*Required work*.
With nothing omitted, transcribe the entries exactly as written.

(Saved entries)
+ + + +

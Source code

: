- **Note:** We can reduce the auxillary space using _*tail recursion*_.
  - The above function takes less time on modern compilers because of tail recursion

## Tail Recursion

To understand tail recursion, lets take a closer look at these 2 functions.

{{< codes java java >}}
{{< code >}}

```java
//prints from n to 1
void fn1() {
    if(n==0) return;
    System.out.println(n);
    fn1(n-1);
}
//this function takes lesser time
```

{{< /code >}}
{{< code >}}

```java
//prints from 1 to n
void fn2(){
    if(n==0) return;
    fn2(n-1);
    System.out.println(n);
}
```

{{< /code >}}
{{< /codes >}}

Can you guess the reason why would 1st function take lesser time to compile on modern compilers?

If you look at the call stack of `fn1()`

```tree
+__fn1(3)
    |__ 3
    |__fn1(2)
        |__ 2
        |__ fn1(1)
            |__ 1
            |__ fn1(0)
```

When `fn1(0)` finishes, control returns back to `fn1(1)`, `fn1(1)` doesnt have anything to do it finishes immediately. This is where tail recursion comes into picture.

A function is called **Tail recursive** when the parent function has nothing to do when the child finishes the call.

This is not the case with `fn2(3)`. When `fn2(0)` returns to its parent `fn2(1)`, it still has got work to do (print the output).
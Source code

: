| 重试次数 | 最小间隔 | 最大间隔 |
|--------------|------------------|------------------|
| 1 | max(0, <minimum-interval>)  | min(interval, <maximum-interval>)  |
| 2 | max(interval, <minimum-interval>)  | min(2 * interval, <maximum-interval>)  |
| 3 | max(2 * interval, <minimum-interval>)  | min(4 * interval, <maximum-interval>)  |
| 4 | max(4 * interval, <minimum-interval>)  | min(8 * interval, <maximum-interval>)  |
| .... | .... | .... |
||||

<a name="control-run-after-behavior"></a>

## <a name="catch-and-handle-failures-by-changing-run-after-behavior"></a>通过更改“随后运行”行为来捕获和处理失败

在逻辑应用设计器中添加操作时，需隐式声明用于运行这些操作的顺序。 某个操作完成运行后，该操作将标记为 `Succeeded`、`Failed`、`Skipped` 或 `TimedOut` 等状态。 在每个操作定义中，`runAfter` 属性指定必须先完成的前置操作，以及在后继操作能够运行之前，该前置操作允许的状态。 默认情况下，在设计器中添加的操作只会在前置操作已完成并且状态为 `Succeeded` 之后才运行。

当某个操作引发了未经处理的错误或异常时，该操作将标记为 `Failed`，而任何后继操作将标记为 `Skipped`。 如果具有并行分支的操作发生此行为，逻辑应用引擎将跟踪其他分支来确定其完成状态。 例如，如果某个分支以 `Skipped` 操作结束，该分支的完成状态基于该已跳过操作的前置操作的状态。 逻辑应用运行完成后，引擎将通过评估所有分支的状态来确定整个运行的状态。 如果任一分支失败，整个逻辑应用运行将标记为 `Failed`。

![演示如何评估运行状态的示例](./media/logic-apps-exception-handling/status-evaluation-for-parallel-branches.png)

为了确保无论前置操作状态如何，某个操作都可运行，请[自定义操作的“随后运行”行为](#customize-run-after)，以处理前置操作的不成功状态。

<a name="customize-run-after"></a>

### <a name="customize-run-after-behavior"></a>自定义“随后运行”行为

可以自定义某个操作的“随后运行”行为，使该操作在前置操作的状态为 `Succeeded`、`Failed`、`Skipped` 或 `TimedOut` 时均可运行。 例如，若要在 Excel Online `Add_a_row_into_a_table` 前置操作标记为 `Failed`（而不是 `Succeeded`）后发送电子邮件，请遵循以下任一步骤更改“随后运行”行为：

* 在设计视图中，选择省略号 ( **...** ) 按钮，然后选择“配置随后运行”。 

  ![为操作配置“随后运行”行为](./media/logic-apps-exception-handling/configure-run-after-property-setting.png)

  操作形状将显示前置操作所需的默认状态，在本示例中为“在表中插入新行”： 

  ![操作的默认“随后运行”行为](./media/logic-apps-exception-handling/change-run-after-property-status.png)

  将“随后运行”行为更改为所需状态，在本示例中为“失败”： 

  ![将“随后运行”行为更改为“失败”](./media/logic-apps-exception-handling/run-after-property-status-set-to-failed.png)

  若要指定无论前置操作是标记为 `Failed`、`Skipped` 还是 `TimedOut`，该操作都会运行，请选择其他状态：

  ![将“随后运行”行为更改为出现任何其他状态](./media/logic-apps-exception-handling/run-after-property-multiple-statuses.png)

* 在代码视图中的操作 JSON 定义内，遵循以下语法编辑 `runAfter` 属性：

+ + + +

*Solved problem*.
Source code

:- **Note:** We can reduce the auxillary space using _*tail recursion*_.
  - The above function takes less time on modern compilers because of tail recursion

## Tail Recursion

To understand tail recursion, lets take a closer look at these 2 functions.

{{< codes java java >}}
{{< code >}}

```java
//prints from n to 1
void fn1() {
    if(n==0) return;
    System.out.println(n);
    fn1(n-1);
}
//this function takes lesser time
```

{{< /code >}}
{{< code >}}

```java
//prints from 1 to n
void fn2(){
    if(n==0) return;
    fn2(n-1);
    System.out.println(n);
}
```

{{< /code >}}
{{< /codes >}}

Can you guess the reason why would 1st function take lesser time to compile on modern compilers?

If you look at the call stack of `fn1()`

```tree
+__fn1(3)
    |__ 3
    |__fn1(2)
        |__ 2
        |__ fn1(1)
            |__ 1
            |__ fn1(0)
```

When `fn1(0)` finishes, control returns back to `fn1(1)`, `fn1(1)` doesnt have anything to do it finishes immediately. This is where tail recursion comes into picture.

A function is called **Tail recursive** when the parent function has nothing to do when the child finishes the call.

This is not the case with `fn2(3)`. When `fn2(0)` returns to its parent `fn2(1)`, it still has got work to do (print the output).
Source code

:| 重试次数 | 最小间隔 | 最大间隔 |
|--------------|------------------|------------------|
| 1 | max(0, <minimum-interval>)  | min(interval, <maximum-interval>)  |
| 2 | max(interval, <minimum-interval>)  | min(2 * interval, <maximum-interval>)  |
| 3 | max(2 * interval, <minimum-interval>)  | min(4 * interval, <maximum-interval>)  |
| 4 | max(4 * interval, <minimum-interval>)  | min(8 * interval, <maximum-interval>)  |
| .... | .... | .... |
||||

<a name="control-run-after-behavior"></a>

## <a name="catch-and-handle-failures-by-changing-run-after-behavior"></a>通过更改“随后运行”行为来捕获和处理失败

在逻辑应用设计器中添加操作时，需隐式声明用于运行这些操作的顺序。 某个操作完成运行后，该操作将标记为 `Succeeded`、`Failed`、`Skipped` 或 `TimedOut` 等状态。 在每个操作定义中，`runAfter` 属性指定必须先完成的前置操作，以及在后继操作能够运行之前，该前置操作允许的状态。 默认情况下，在设计器中添加的操作只会在前置操作已完成并且状态为 `Succeeded` 之后才运行。

当某个操作引发了未经处理的错误或异常时，该操作将标记为 `Failed`，而任何后继操作将标记为 `Skipped`。 如果具有并行分支的操作发生此行为，逻辑应用引擎将跟踪其他分支来确定其完成状态。 例如，如果某个分支以 `Skipped` 操作结束，该分支的完成状态基于该已跳过操作的前置操作的状态。 逻辑应用运行完成后，引擎将通过评估所有分支的状态来确定整个运行的状态。 如果任一分支失败，整个逻辑应用运行将标记为 `Failed`。

![演示如何评估运行状态的示例](./media/logic-apps-exception-handling/status-evaluation-for-parallel-branches.png)

为了确保无论前置操作状态如何，某个操作都可运行，请[自定义操作的“随后运行”行为](#customize-run-after)，以处理前置操作的不成功状态。

<a name="customize-run-after"></a>

### <a name="customize-run-after-behavior"></a>自定义“随后运行”行为

可以自定义某个操作的“随后运行”行为，使该操作在前置操作的状态为 `Succeeded`、`Failed`、`Skipped` 或 `TimedOut` 时均可运行。 例如，若要在 Excel Online `Add_a_row_into_a_table` 前置操作标记为 `Failed`（而不是 `Succeeded`）后发送电子邮件，请遵循以下任一步骤更改“随后运行”行为：

* 在设计视图中，选择省略号 ( **...** ) 按钮，然后选择“配置随后运行”。 

  ![为操作配置“随后运行”行为](./media/logic-apps-exception-handling/configure-run-after-property-setting.png)

  操作形状将显示前置操作所需的默认状态，在本示例中为“在表中插入新行”： 

  ![操作的默认“随后运行”行为](./media/logic-apps-exception-handling/change-run-after-property-status.png)

  将“随后运行”行为更改为所需状态，在本示例中为“失败”： 

  ![将“随后运行”行为更改为“失败”](./media/logic-apps-exception-handling/run-after-property-status-set-to-failed.png)

  若要指定无论前置操作是标记为 `Failed`、`Skipped` 还是 `TimedOut`，该操作都会运行，请选择其他状态：

  ![将“随后运行”行为更改为出现任何其他状态](./media/logic-apps-exception-handling/run-after-property-multiple-statuses.png)

* 在代码视图中的操作 JSON 定义内，遵循以下语法编辑 `runAfter` 属性：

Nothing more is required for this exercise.